Table 1: Errors of prediction for handwritten digit recognition with different noises.

$\delta$ in test set (%)	0	2	4	6	8	10
error of prediction (%)	21.1	24.6	25.8	27.1	28.0	29.7

III.2 Optical pulse train distribution classification

We have demonstrated the validity of the proposed ONN. One of the key importance of this proposal is to provide a possible trained optical network to act a certain photonic functionality intelligently. As a simple proof-in-principle verification, we perform a home-made optical pulse train distribution classification problem.
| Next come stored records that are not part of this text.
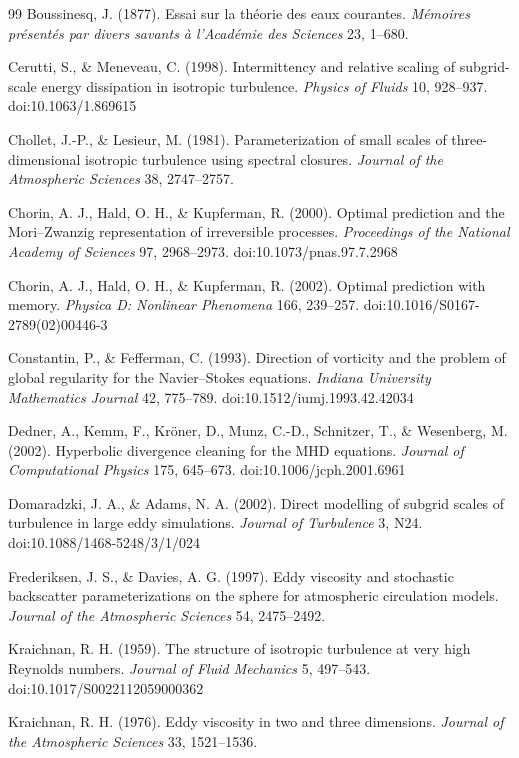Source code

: \documentclass[aps,prfluids,preprint,superscriptaddress,nofootinbib]{revtex4-2}
\begin{document}
\begin{thebibliography}{99}
Boussinesq, J. (1877). Essai sur la théorie des eaux courantes. \emph{Mémoires présentés par divers savants à l'Académie des Sciences} 23, 1–680.

Cerutti, S., \& Meneveau, C. (1998). Intermittency and relative scaling of subgrid-scale energy dissipation in isotropic turbulence. \emph{Physics of Fluids} 10, 928–937. doi:10.1063/1.869615

Chollet, J.-P., \& Lesieur, M. (1981). Parameterization of small scales of three-dimensional isotropic turbulence using spectral closures. \emph{Journal of the Atmospheric Sciences} 38, 2747–2757.

Chorin, A. J., Hald, O. H., \& Kupferman, R. (2000). Optimal prediction and the Mori–Zwanzig representation of irreversible processes. \emph{Proceedings of the National Academy of Sciences} 97, 2968–2973. doi:10.1073/pnas.97.7.2968

Chorin, A. J., Hald, O. H., \& Kupferman, R. (2002). Optimal prediction with memory. \emph{Physica D: Nonlinear Phenomena} 166, 239–257. doi:10.1016/S0167-2789(02)00446-3

Constantin, P., \& Fefferman, C. (1993). Direction of vorticity and the problem of global regularity for the Navier–Stokes equations. \emph{Indiana University Mathematics Journal} 42, 775–789. doi:10.1512/iumj.1993.42.42034

Dedner, A., Kemm, F., Kröner, D., Munz, C.-D., Schnitzer, T., \& Wesenberg, M. (2002). Hyperbolic divergence cleaning for the MHD equations. \emph{Journal of Computational Physics} 175, 645–673. doi:10.1006/jcph.2001.6961

Domaradzki, J. A., \& Adams, N. A. (2002). Direct modelling of subgrid scales of turbulence in large eddy simulations. \emph{Journal of Turbulence} 3, N24. doi:10.1088/1468-5248/3/1/024

Frederiksen, J. S., \& Davies, A. G. (1997). Eddy viscosity and stochastic backscatter parameterizations on the sphere for atmospheric circulation models. \emph{Journal of the Atmospheric Sciences} 54, 2475–2492.

Kraichnan, R. H. (1959). The structure of isotropic turbulence at very high Reynolds numbers. \emph{Journal of Fluid Mechanics} 5, 497–543. doi:10.1017/S0022112059000362

Kraichnan, R. H. (1976). Eddy viscosity in two and three dimensions. \emph{Journal of the Atmospheric Sciences} 33, 1521–1536.


\end{thebibliography}
\end{document}
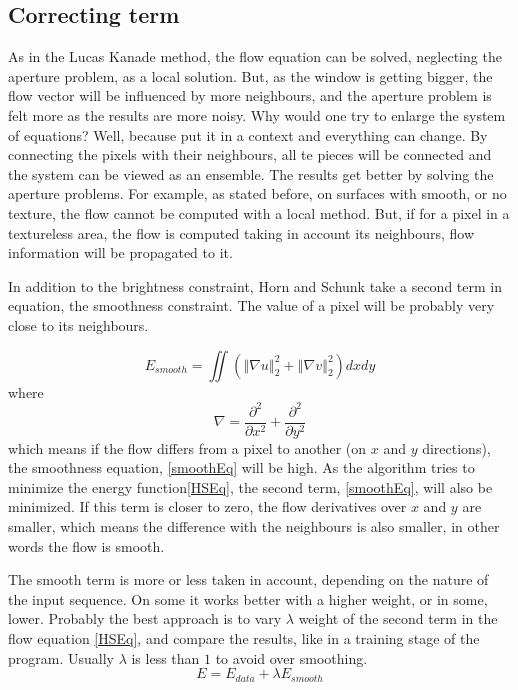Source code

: \documentclass[12pt,a4paper,twoside]{report}
\begin{document}
\subsection{Correcting term}
As in the Lucas Kanade method, the flow equation can be solved, neglecting the aperture problem, as a local solution. But, as the window is getting bigger, the flow vector will be influenced by more neighbours, and the aperture problem is felt more as the results are more noisy. Why would one try to enlarge the system of equations? Well, because put it in a context and everything can change. By connecting the pixels with their neighbours, all te pieces will be connected and the system can be viewed as an ensemble. The results get better by solving the aperture problems. For example, as stated before, on surfaces with smooth, or no texture, the flow cannot be computed with a local method. But, if for a pixel in a textureless area, the flow is computed taking in account its neighbours, flow information will be propagated to it.

In addition to the brightness constraint, Horn and Schunk take a second term in equation, the smoothness constraint. The value of a pixel will be probably very close to its neighbours.

\begin{equation} \label{smoothEq}
	E_{smooth} = \iint (\left\Vert\nabla u \right\Vert_2^2 +\left\Vert\nabla v \right\Vert_2^2)dxdy
\end{equation}
where
\begin{equation} \label{mynabla}
	\nabla = \frac{\partial^2}{\partial x^2} + \frac{\partial^2}{\partial y^2}
\end{equation}
which means if the flow differs from a pixel to another (on $x$ and $y$ directions), the smoothness equation, \ref{smoothEq} will be high. As the algorithm tries to minimize the energy function\ref{HSEq}, the second term, \ref{smoothEq}, will also be minimized. If this term is closer to zero, the flow derivatives over $x$ and $y$  are smaller, which means the difference with the  neighbours is also smaller, in other words the flow is smooth.

The smooth term is more or less taken in account, depending on the nature of the input sequence. On some it works better with a higher weight, or in some, lower. Probably the best approach is to vary $\lambda$ weight of the second term in the flow equation \ref{HSEq}, and compare the results, like in a training stage of the program. Usually $\lambda$ is less than $1$ to avoid over smoothing.
\begin{equation}
	E = E_{data}+\lambda E_{smooth}
\end{equation}
\end{document}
Our goal is to train an optical neural network to recognize five different profiles of optical pulse trains composed by $101$ pulses, where shapes of five profiles are chosen as sinusoidal functions as $\sin(k\pi t_{i}/T)$ for pulse at temporal position $t_{i}$ , with $T=100\Delta t$ and $k=1,2,3,4,5$ labelling five profiles respectively. For both training and test procedures, each pulse is interrupted with noises. $30000$ training sets and $5000$ test sets are constructed in simulations. Similar noise is used so pulse is modified in amplitude by $1+R_{1(2)}\delta_{1(2)}$ , where $\delta_{1(2)}$ is amplitude of noises in the training (test) sets and $R_{1(2)}\in(-0.5,0.5)$ is a random number. The choice of $\delta_{1(2)}$ is listed in Table 2.

During simulations, $101$ pulses ( $N=101$ ) and $31$ roundtrips ( $M=31$ ) are chosen for the ONN, and after the final roundtrip, another full connection layer between $101$ pulses and 5 output sites is used for predictions. For the training procedure, the learning rate $a$ is $0.001$ for $\delta_{1}=0$ , $0.0017$ for $\delta_{1}=2\%$ , $0.021$ for $\delta_{1}=4\%$ , and $0.011$ for $\delta_{1}=6\%$ . The choice of $\delta_{1}=0$ results in the invalidation due to lack of data type (all training sets having same labels are identical), while the noise amplitude $\delta_{1}=6\%$ induces the complexity caused by high volatility and instability of our data. Therefore, for these two training procedures, the test result has relatively high errors of prediction. Nevertheless, one can see from Table 2 that, for noise amplitudes $\delta_{1}=2\%$ and $4\%$ in the training procedures, the errors of prediction in the test procedures show relatively good results (error of prediction $\lesssim 30\%$ ), even for high noise amplitudes $\delta_{2}=14\%$ in the test procedures.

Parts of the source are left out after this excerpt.